> _THE PROBLEM_
The response must consist of each line in the listing that has the word "current" in it.

> _EXTRACTED DATA_
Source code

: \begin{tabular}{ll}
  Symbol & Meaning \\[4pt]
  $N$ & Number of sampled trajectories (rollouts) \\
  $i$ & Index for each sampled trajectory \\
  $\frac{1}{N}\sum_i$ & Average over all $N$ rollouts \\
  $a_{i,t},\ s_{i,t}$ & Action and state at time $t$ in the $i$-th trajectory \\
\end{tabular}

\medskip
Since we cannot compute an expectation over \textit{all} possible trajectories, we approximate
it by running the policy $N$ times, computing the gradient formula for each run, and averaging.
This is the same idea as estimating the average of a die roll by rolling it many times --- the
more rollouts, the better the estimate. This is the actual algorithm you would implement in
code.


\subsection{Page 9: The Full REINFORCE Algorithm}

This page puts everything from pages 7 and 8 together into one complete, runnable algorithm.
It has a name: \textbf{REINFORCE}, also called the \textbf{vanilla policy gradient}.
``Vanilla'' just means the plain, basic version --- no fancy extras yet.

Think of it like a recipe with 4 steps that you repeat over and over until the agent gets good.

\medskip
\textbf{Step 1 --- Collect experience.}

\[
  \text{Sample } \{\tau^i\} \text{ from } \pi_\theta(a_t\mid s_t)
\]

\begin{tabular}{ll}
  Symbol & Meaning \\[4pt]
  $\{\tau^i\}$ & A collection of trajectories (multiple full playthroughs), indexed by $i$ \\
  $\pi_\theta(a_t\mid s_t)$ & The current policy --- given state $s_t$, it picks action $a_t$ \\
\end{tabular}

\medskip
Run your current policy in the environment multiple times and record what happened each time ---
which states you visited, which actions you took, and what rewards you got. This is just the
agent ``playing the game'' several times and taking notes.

> _YOUR SOLUTION_
  $\pi_\theta(a_t\mid s_t)$ & The current policy --- given state $s_t$, it picks action $a_t$ \\
Run your current policy in the environment multiple times and record what happened each time ---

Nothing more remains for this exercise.